Oxxius wavelength combiners for fluorescence
Oxxius develops modular, field-configurable combiners spanning UV to IR, enabling over a billion of line combinations across the Oxxius laser families. Options include dual independent channels, fast port switching, power balancing, and AOM-based modulation paths. Fiber outputs are available in SM / PM / MM for a simplified interfacing with your microscope or your optical setup.

Featured product for Fluoresence Microscopy

Oxxius MixxWave Combiner: up to 4 or up to 6 lasers

Wavelength capacity: up to 6 lines in a single, co-aligned beam

Spectral coverage: UV to IR (e.g., 375, 405, 445/448, 488, 515/520, 532/561, 594, 633, 638/640/642, 660, 730–785, 1064 nm)

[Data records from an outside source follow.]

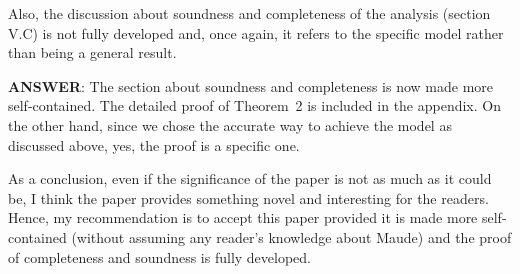 \documentclass[10pt,journal]{IEEEtran}
\newcommand{\ANSWER}{{\bf ANSWER}}
\begin{document}
Also, the discussion about soundness and
completeness of the analysis (section V.C) is not fully developed and,
once again, it refers to the specific model rather than being a
general result.

\ANSWER: The section about soundness and completeness is now made more
self-contained. The detailed proof of Theorem~2 is included in the
appendix. On the other hand, since we chose the accurate way to
achieve the model as discussed above, yes, the proof is a specific
one.

As a conclusion, even if the significance of the paper is not as much
as it could be, I think the paper provides something novel and
interesting for the readers. Hence, my recommendation is to accept
this paper provided it is made more self-contained (without assuming
any reader's knowledge about Maude) and the proof of completeness and
soundness is fully developed.
\end{document}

Output power: high per-line power for demanding modalities

Modularity: independent channels, fast output switching, power balancing, AOM integration

Delivery over SM / PM / MM fiber outputs for coupling into microscopy systems. Our PM fiber injection system can transmit TEM₀₀ beams from 405 nm to 1064 nm

Oxxius’ wavelengths portfolio for fluorescence microscopy
Select lines to match common fluorochromes and filter sets: 375, 405, 445/448, 488, 515/520, 532/561, 594, 633/638/647, 660, 730–785, 1064 nm. Combine lines strategically to minimize crosstalk while maximizing brightness and penetration depth.

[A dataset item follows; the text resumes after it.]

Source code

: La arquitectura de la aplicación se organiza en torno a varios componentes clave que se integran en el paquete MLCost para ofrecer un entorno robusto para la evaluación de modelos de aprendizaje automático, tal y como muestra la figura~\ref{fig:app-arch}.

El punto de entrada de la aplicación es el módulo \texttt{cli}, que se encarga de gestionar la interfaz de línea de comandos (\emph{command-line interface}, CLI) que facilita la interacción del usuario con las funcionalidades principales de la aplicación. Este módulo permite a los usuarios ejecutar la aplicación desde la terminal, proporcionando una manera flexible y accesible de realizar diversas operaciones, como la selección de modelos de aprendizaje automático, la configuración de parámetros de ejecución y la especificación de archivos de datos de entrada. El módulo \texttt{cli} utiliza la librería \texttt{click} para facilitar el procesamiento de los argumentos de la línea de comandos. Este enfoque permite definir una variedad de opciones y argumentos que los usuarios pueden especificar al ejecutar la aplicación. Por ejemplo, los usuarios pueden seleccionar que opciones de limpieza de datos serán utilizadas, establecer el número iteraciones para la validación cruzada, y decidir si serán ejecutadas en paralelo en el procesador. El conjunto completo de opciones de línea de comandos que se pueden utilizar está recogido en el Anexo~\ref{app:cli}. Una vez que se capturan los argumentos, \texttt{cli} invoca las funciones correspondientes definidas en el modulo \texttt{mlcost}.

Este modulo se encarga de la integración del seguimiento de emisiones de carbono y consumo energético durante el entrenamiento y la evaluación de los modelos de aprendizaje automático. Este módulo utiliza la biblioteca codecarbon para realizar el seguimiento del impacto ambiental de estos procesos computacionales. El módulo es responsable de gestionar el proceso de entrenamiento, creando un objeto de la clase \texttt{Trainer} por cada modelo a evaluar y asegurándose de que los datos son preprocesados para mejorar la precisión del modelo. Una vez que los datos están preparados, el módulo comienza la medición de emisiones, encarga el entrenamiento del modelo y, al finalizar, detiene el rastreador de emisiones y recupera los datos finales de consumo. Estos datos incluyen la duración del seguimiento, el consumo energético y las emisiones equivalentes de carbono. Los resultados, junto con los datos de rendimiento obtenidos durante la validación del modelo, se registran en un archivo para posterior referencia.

Representative Oxxius lasers for fluorescence

• LBX-405 / LBX-445(-450) / LBX-488 – Compact diode lasers for DAPI/Hoechst, CFP/AF448, GFP/AF488
• LCX-561S / LCX-532S – Excitation source at 561 nm with a long coherence length for structured illumination microscopy (SIM) and random illumination microscopy (RIM)
• LBX-638 / LBX-640 / LBX-660 – Red laser lines for Cy5/AF647 labels and 
• LBX-785 – 785 nm excitation for deep-tissue imaging

All models emphasize power stability, spectral purity, beam quality, and longevity, with optional fiber coupling (SM/PM/MM) for rapid integration.

With Oxxius lasers and modular combiners, you get the wavelength coverage, stability and robustness that underpin quantitative, multicolor fluorescence microscopy, from routine epifluorescence to cutting-edge super-resolution.